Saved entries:
-- Opening Marker --
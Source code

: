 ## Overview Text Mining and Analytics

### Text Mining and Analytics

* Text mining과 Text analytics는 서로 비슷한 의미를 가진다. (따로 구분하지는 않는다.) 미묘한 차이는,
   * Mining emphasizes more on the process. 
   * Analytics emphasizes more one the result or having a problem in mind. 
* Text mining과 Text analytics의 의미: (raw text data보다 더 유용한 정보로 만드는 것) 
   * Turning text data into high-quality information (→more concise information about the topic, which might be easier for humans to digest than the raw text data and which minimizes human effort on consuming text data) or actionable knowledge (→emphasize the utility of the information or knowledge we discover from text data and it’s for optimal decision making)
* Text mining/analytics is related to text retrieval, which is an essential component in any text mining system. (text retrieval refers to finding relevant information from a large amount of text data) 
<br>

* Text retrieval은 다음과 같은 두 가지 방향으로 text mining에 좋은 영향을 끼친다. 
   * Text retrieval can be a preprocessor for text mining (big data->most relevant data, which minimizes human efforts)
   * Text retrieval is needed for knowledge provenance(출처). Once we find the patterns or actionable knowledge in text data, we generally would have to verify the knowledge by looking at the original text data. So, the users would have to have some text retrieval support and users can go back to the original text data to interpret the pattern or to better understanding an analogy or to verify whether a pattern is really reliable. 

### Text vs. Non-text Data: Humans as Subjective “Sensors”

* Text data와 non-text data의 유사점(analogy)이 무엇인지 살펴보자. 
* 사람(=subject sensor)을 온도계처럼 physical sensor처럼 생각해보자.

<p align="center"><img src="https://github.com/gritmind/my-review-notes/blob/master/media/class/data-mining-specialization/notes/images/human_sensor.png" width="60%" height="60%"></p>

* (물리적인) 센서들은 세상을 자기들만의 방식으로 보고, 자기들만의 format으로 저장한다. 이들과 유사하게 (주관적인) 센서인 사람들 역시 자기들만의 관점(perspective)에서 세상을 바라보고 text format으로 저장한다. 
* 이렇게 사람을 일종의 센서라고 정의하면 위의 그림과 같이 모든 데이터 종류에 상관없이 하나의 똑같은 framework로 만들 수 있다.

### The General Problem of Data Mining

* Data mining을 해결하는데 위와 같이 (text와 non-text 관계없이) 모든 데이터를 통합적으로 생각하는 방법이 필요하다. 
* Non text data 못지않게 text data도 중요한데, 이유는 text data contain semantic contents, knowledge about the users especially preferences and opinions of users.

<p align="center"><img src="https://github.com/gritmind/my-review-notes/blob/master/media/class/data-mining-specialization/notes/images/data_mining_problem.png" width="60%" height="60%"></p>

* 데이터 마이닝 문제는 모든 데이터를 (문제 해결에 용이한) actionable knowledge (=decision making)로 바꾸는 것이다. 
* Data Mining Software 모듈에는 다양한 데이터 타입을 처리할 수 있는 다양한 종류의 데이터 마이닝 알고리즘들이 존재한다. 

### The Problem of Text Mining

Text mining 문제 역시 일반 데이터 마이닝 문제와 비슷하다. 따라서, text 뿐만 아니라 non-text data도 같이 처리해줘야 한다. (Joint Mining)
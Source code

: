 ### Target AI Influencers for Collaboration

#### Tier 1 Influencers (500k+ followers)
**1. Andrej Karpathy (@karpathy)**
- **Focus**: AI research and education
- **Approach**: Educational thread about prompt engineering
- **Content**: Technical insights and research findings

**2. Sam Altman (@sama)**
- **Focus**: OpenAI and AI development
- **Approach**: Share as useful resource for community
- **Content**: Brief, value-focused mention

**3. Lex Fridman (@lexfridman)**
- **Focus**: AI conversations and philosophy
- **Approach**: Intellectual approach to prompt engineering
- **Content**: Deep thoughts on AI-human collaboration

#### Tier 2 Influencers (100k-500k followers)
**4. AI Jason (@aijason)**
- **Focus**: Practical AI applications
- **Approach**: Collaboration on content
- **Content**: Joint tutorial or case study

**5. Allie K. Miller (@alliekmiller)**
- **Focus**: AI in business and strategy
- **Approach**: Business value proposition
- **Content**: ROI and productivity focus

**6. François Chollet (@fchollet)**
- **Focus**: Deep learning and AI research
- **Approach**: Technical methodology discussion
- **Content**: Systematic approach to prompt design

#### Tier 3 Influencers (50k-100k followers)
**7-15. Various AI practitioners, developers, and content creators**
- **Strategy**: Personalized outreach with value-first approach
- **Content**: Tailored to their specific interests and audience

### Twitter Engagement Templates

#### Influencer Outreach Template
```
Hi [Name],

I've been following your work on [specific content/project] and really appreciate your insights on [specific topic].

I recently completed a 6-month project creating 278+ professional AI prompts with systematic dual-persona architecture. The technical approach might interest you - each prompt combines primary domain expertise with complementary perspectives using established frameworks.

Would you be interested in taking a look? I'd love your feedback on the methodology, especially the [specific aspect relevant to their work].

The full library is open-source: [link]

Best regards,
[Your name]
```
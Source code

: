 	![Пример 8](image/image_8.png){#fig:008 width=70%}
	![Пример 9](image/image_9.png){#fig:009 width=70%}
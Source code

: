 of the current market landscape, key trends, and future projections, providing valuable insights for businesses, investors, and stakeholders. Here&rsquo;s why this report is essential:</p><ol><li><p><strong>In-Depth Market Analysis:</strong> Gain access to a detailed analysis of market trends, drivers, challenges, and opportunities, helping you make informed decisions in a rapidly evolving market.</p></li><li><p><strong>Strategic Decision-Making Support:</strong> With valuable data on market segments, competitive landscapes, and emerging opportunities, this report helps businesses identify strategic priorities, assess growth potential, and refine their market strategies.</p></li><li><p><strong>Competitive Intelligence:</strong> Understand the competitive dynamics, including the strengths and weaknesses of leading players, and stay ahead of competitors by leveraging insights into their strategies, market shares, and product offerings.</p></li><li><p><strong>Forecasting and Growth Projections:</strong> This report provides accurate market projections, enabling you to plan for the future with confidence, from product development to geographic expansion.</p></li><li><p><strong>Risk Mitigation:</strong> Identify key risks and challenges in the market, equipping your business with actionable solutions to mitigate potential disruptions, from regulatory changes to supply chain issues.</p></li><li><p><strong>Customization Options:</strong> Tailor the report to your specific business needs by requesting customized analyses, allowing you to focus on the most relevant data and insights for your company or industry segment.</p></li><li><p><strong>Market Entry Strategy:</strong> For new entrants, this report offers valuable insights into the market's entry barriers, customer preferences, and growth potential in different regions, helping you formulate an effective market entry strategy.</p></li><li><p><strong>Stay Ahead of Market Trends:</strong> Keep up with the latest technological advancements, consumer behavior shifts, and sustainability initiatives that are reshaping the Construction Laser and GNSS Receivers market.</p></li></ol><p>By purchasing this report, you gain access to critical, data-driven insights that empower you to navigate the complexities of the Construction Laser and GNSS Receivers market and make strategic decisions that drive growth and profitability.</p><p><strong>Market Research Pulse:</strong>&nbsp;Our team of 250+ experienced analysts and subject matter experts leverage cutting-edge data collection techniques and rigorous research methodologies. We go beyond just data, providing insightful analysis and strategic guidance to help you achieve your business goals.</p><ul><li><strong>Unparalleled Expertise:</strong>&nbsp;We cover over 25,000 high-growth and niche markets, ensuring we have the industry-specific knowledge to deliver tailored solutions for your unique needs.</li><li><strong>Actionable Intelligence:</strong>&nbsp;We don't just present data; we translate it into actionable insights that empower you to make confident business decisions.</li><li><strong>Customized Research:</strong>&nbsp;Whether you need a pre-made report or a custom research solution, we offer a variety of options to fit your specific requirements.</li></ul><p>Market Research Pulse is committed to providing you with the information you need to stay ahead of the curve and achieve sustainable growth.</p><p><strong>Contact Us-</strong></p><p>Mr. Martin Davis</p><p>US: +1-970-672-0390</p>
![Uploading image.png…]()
-- Closing Marker --
Give back each record, exactly as it reads.

Task answer –
Source code

: ## Overview Text Mining and Analytics

### Text Mining and Analytics

* Text mining과 Text analytics는 서로 비슷한 의미를 가진다. (따로 구분하지는 않는다.) 미묘한 차이는,
   * Mining emphasizes more on the process. 
   * Analytics emphasizes more one the result or having a problem in mind. 
* Text mining과 Text analytics의 의미: (raw text data보다 더 유용한 정보로 만드는 것) 
   * Turning text data into high-quality information (→more concise information about the topic, which might be easier for humans to digest than the raw text data and which minimizes human effort on consuming text data) or actionable knowledge (→emphasize the utility of the information or knowledge we discover from text data and it’s for optimal decision making)
* Text mining/analytics is related to text retrieval, which is an essential component in any text mining system. (text retrieval refers to finding relevant information from a large amount of text data) 
<br>

* Text retrieval은 다음과 같은 두 가지 방향으로 text mining에 좋은 영향을 끼친다. 
   * Text retrieval can be a preprocessor for text mining (big data->most relevant data, which minimizes human efforts)
   * Text retrieval is needed for knowledge provenance(출처). Once we find the patterns or actionable knowledge in text data, we generally would have to verify the knowledge by looking at the original text data. So, the users would have to have some text retrieval support and users can go back to the original text data to interpret the pattern or to better understanding an analogy or to verify whether a pattern is really reliable. 

### Text vs. Non-text Data: Humans as Subjective “Sensors”

* Text data와 non-text data의 유사점(analogy)이 무엇인지 살펴보자. 
* 사람(=subject sensor)을 온도계처럼 physical sensor처럼 생각해보자.

<p align="center"><img src="https://github.com/gritmind/my-review-notes/blob/master/media/class/data-mining-specialization/notes/images/human_sensor.png" width="60%" height="60%"></p>

* (물리적인) 센서들은 세상을 자기들만의 방식으로 보고, 자기들만의 format으로 저장한다. 이들과 유사하게 (주관적인) 센서인 사람들 역시 자기들만의 관점(perspective)에서 세상을 바라보고 text format으로 저장한다. 
* 이렇게 사람을 일종의 센서라고 정의하면 위의 그림과 같이 모든 데이터 종류에 상관없이 하나의 똑같은 framework로 만들 수 있다.

### The General Problem of Data Mining

* Data mining을 해결하는데 위와 같이 (text와 non-text 관계없이) 모든 데이터를 통합적으로 생각하는 방법이 필요하다. 
* Non text data 못지않게 text data도 중요한데, 이유는 text data contain semantic contents, knowledge about the users especially preferences and opinions of users.

<p align="center"><img src="https://github.com/gritmind/my-review-notes/blob/master/media/class/data-mining-specialization/notes/images/data_mining_problem.png" width="60%" height="60%"></p>

* 데이터 마이닝 문제는 모든 데이터를 (문제 해결에 용이한) actionable knowledge (=decision making)로 바꾸는 것이다. 
* Data Mining Software 모듈에는 다양한 데이터 타입을 처리할 수 있는 다양한 종류의 데이터 마이닝 알고리즘들이 존재한다. 

### The Problem of Text Mining

Text mining 문제 역시 일반 데이터 마이닝 문제와 비슷하다. 따라서, text 뿐만 아니라 non-text data도 같이 처리해줘야 한다. (Joint Mining)
Source code

: ### Target AI Influencers for Collaboration

#### Tier 1 Influencers (500k+ followers)
**1. Andrej Karpathy (@karpathy)**
- **Focus**: AI research and education
- **Approach**: Educational thread about prompt engineering
- **Content**: Technical insights and research findings

**2. Sam Altman (@sama)**
- **Focus**: OpenAI and AI development
- **Approach**: Share as useful resource for community
- **Content**: Brief, value-focused mention

**3. Lex Fridman (@lexfridman)**
- **Focus**: AI conversations and philosophy
- **Approach**: Intellectual approach to prompt engineering
- **Content**: Deep thoughts on AI-human collaboration

#### Tier 2 Influencers (100k-500k followers)
**4. AI Jason (@aijason)**
- **Focus**: Practical AI applications
- **Approach**: Collaboration on content
- **Content**: Joint tutorial or case study

**5. Allie K. Miller (@alliekmiller)**
- **Focus**: AI in business and strategy
- **Approach**: Business value proposition
- **Content**: ROI and productivity focus

**6. François Chollet (@fchollet)**
- **Focus**: Deep learning and AI research
- **Approach**: Technical methodology discussion
- **Content**: Systematic approach to prompt design

#### Tier 3 Influencers (50k-100k followers)
**7-15. Various AI practitioners, developers, and content creators**
- **Strategy**: Personalized outreach with value-first approach
- **Content**: Tailored to their specific interests and audience

### Twitter Engagement Templates

#### Influencer Outreach Template
```
Hi [Name],

I've been following your work on [specific content/project] and really appreciate your insights on [specific topic].

I recently completed a 6-month project creating 278+ professional AI prompts with systematic dual-persona architecture. The technical approach might interest you - each prompt combines primary domain expertise with complementary perspectives using established frameworks.

Would you be interested in taking a look? I'd love your feedback on the methodology, especially the [specific aspect relevant to their work].

The full library is open-source: [link]

Best regards,
[Your name]
```
Source code

: 	![Пример 8](image/image_8.png){#fig:008 width=70%}
	![Пример 9](image/image_9.png){#fig:009 width=70%}
Source code

: of the current market landscape, key trends, and future projections, providing valuable insights for businesses, investors, and stakeholders. Here&rsquo;s why this report is essential:</p><ol><li><p><strong>In-Depth Market Analysis:</strong> Gain access to a detailed analysis of market trends, drivers, challenges, and opportunities, helping you make informed decisions in a rapidly evolving market.</p></li><li><p><strong>Strategic Decision-Making Support:</strong> With valuable data on market segments, competitive landscapes, and emerging opportunities, this report helps businesses identify strategic priorities, assess growth potential, and refine their market strategies.</p></li><li><p><strong>Competitive Intelligence:</strong> Understand the competitive dynamics, including the strengths and weaknesses of leading players, and stay ahead of competitors by leveraging insights into their strategies, market shares, and product offerings.</p></li><li><p><strong>Forecasting and Growth Projections:</strong> This report provides accurate market projections, enabling you to plan for the future with confidence, from product development to geographic expansion.</p></li><li><p><strong>Risk Mitigation:</strong> Identify key risks and challenges in the market, equipping your business with actionable solutions to mitigate potential disruptions, from regulatory changes to supply chain issues.</p></li><li><p><strong>Customization Options:</strong> Tailor the report to your specific business needs by requesting customized analyses, allowing you to focus on the most relevant data and insights for your company or industry segment.</p></li><li><p><strong>Market Entry Strategy:</strong> For new entrants, this report offers valuable insights into the market's entry barriers, customer preferences, and growth potential in different regions, helping you formulate an effective market entry strategy.</p></li><li><p><strong>Stay Ahead of Market Trends:</strong> Keep up with the latest technological advancements, consumer behavior shifts, and sustainability initiatives that are reshaping the Construction Laser and GNSS Receivers market.</p></li></ol><p>By purchasing this report, you gain access to critical, data-driven insights that empower you to navigate the complexities of the Construction Laser and GNSS Receivers market and make strategic decisions that drive growth and profitability.</p><p><strong>Market Research Pulse:</strong>&nbsp;Our team of 250+ experienced analysts and subject matter experts leverage cutting-edge data collection techniques and rigorous research methodologies. We go beyond just data, providing insightful analysis and strategic guidance to help you achieve your business goals.</p><ul><li><strong>Unparalleled Expertise:</strong>&nbsp;We cover over 25,000 high-growth and niche markets, ensuring we have the industry-specific knowledge to deliver tailored solutions for your unique needs.</li><li><strong>Actionable Intelligence:</strong>&nbsp;We don't just present data; we translate it into actionable insights that empower you to make confident business decisions.</li><li><strong>Customized Research:</strong>&nbsp;Whether you need a pre-made report or a custom research solution, we offer a variety of options to fit your specific requirements.</li></ul><p>Market Research Pulse is committed to providing you with the information you need to stay ahead of the curve and achieve sustainable growth.</p><p><strong>Contact Us-</strong></p><p>Mr. Martin Davis</p><p>US: +1-970-672-0390</p>
![Uploading image.png…]()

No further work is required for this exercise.